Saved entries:
^^^^^^^^

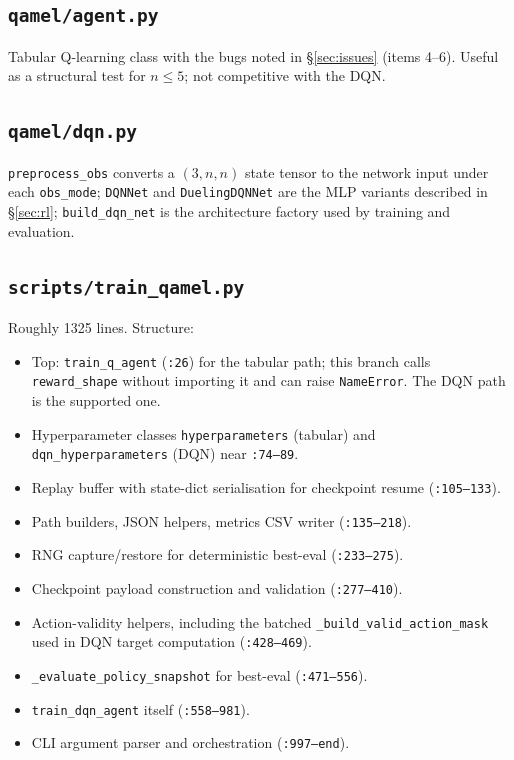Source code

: \documentclass[11pt]{article}
\newcommand{\code}[1]{\texttt{#1}}
\newcommand{\file}[1]{\texttt{\small #1}}
\begin{document}
\subsection{\file{qamel/agent.py}}
Tabular Q-learning class with the bugs noted in \S\ref{sec:issues} (items 4--6). Useful as a structural test for $n \leq 5$; not competitive with the DQN.

\subsection{\file{qamel/dqn.py}}
\code{preprocess\_obs} converts a $(3,n,n)$ state tensor to the network input under each \code{obs\_mode}; \code{DQNNet} and \code{DuelingDQNNet} are the MLP variants described in \S\ref{sec:rl}; \code{build\_dqn\_net} is the architecture factory used by training and evaluation.

\subsection{\file{scripts/train\_qamel.py}}
Roughly 1325 lines. Structure:
\begin{itemize}
  \item Top: \code{train\_q\_agent} (\file{:26}) for the tabular path; this branch calls \code{reward\_shape} without importing it and can raise \code{NameError}. The DQN path is the supported one.
  \item Hyperparameter classes \code{hyperparameters} (tabular) and \code{dqn\_hyperparameters} (DQN) near \file{:74--89}.
  \item Replay buffer with state-dict serialisation for checkpoint resume (\file{:105--133}).
  \item Path builders, JSON helpers, metrics CSV writer (\file{:135--218}).
  \item RNG capture/restore for deterministic best-eval (\file{:233--275}).
  \item Checkpoint payload construction and validation (\file{:277--410}).
  \item Action-validity helpers, including the batched \code{\_build\_valid\_action\_mask} used in DQN target computation (\file{:428--469}).
  \item \code{\_evaluate\_policy\_snapshot} for best-eval (\file{:471--556}).
  \item \code{train\_dqn\_agent} itself (\file{:558--981}).
  \item CLI argument parser and orchestration (\file{:997--end}).
\end{itemize}
\end{document}
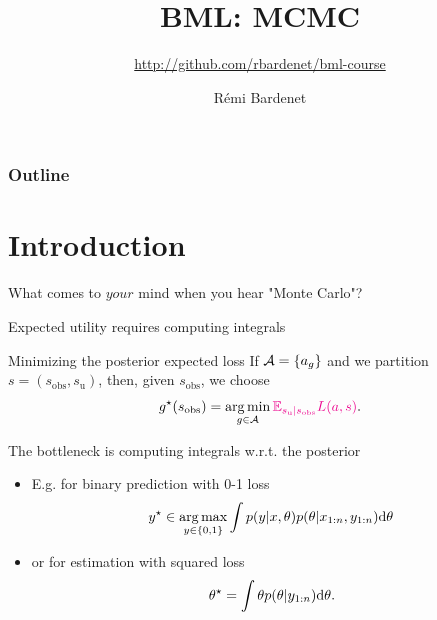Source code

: \documentclass[10pt]{beamer}
\title[Bayesian ML: Bayesics]{BML: MCMC}
\subtitle{\url{http://github.com/rbardenet/bml-course}}
\author[Rémi Bardenet (CNRS \& Univ. Lille)] %
{Rémi Bardenet}
\institute[] %
{
  CNRS \& CRIStAL, Univ. Lille, France\\
\vspace{1cm}
\texttt{[image: /Users/rbardenet/Work/Tex/PosterImages/logoCNRS.pdf]}
\qquad \texttt{[image: /Users/rbardenet/Work/Tex/PosterImages/cristalLogo.pdf]}
}
\date{}
\renewcommand\un[1]{\textcolor{magenta}{#1}}
\begin{document}
\begin{frame}
\maketitle
\end{frame}

\begin{frame}
\frametitle{Outline}
\tableofcontents
\end{frame}

\section{Introduction}

\begin{frame}{What comes to $your$ mind when you hear "Monte Carlo"?}
\end{frame}

\begin{frame}{Expected utility requires computing integrals}
  \begin{block}{Minimizing the posterior expected loss}
  If $\mathcal{A}= \{a_g\}$ and we partition $s=(s_{\text{obs}}, s_{\text{u}})$, then, given $s_\text{obs}$, we choose
  $$
  g^\star(s_\text{obs}) = \argmin_{g\in\mathcal{A}} \un{\mathbb{E}_{s_{\text{u}}\vert s_{\text{obs}}} L(a,s)}.
  $$
\end{block}

  \begin{alertblock}{The bottleneck is computing integrals w.r.t. the posterior}
  \begin{itemize}
    \item E.g. for binary prediction with 0-1 loss
    $$
    y^\star \in \operatorname*{arg\,max}_{y\in\{0,1\}} \int p(y\vert x,\theta) p(\theta\vert x_{1:n}, y_{1:n}) {\rm d}\theta
    $$
    \item or for estimation with squared loss
    $$
    \theta^\star = \int \theta p(\theta\vert y_{1:n}) {\rm d}\theta.
    $$
  \end{itemize}
\end{alertblock}
\end{frame}
\end{document}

^^^^^^^^

*Aim of the task:*
Write out the data above in full and exactly, but not the pictures.

*Written solution:*
Source code

: \documentclass[11pt]{article}
\newcommand{\code}[1]{\texttt{#1}}
\newcommand{\file}[1]{\texttt{\small #1}}
\begin{document}
\subsection{\file{qamel/agent.py}}
Tabular Q-learning class with the bugs noted in \S\ref{sec:issues} (items 4--6). Useful as a structural test for $n \leq 5$; not competitive with the DQN.

\subsection{\file{qamel/dqn.py}}
\code{preprocess\_obs} converts a $(3,n,n)$ state tensor to the network input under each \code{obs\_mode}; \code{DQNNet} and \code{DuelingDQNNet} are the MLP variants described in \S\ref{sec:rl}; \code{build\_dqn\_net} is the architecture factory used by training and evaluation.

\subsection{\file{scripts/train\_qamel.py}}
Roughly 1325 lines. Structure:
\begin{itemize}
  \item Top: \code{train\_q\_agent} (\file{:26}) for the tabular path; this branch calls \code{reward\_shape} without importing it and can raise \code{NameError}. The DQN path is the supported one.
  \item Hyperparameter classes \code{hyperparameters} (tabular) and \code{dqn\_hyperparameters} (DQN) near \file{:74--89}.
  \item Replay buffer with state-dict serialisation for checkpoint resume (\file{:105--133}).
  \item Path builders, JSON helpers, metrics CSV writer (\file{:135--218}).
  \item RNG capture/restore for deterministic best-eval (\file{:233--275}).
  \item Checkpoint payload construction and validation (\file{:277--410}).
  \item Action-validity helpers, including the batched \code{\_build\_valid\_action\_mask} used in DQN target computation (\file{:428--469}).
  \item \code{\_evaluate\_policy\_snapshot} for best-eval (\file{:471--556}).
  \item \code{train\_dqn\_agent} itself (\file{:558--981}).
  \item CLI argument parser and orchestration (\file{:997--end}).
\end{itemize}
\end{document}
Source code

: \documentclass[10pt]{beamer}
\title[Bayesian ML: Bayesics]{BML: MCMC}
\subtitle{\url{http://github.com/rbardenet/bml-course}}
\author[Rémi Bardenet (CNRS \& Univ. Lille)] %
{Rémi Bardenet}
\institute[] %
{
  CNRS \& CRIStAL, Univ. Lille, France\\
\vspace{1cm}
\texttt{[image: /Users/rbardenet/Work/Tex/PosterImages/logoCNRS.pdf]}
\qquad \texttt{[image: /Users/rbardenet/Work/Tex/PosterImages/cristalLogo.pdf]}
}
\date{}
\renewcommand\un[1]{\textcolor{magenta}{#1}}
\begin{document}
\begin{frame}
\maketitle
\end{frame}

\begin{frame}
\frametitle{Outline}
\tableofcontents
\end{frame}

\section{Introduction}

\begin{frame}{What comes to $your$ mind when you hear "Monte Carlo"?}
\end{frame}

\begin{frame}{Expected utility requires computing integrals}
  \begin{block}{Minimizing the posterior expected loss}
  If $\mathcal{A}= \{a_g\}$ and we partition $s=(s_{\text{obs}}, s_{\text{u}})$, then, given $s_\text{obs}$, we choose
  $$
  g^\star(s_\text{obs}) = \argmin_{g\in\mathcal{A}} \un{\mathbb{E}_{s_{\text{u}}\vert s_{\text{obs}}} L(a,s)}.
  $$
\end{block}

  \begin{alertblock}{The bottleneck is computing integrals w.r.t. the posterior}
  \begin{itemize}
    \item E.g. for binary prediction with 0-1 loss
    $$
    y^\star \in \operatorname*{arg\,max}_{y\in\{0,1\}} \int p(y\vert x,\theta) p(\theta\vert x_{1:n}, y_{1:n}) {\rm d}\theta
    $$
    \item or for estimation with squared loss
    $$
    \theta^\star = \int \theta p(\theta\vert y_{1:n}) {\rm d}\theta.
    $$
  \end{itemize}
\end{alertblock}
\end{frame}
\end{document}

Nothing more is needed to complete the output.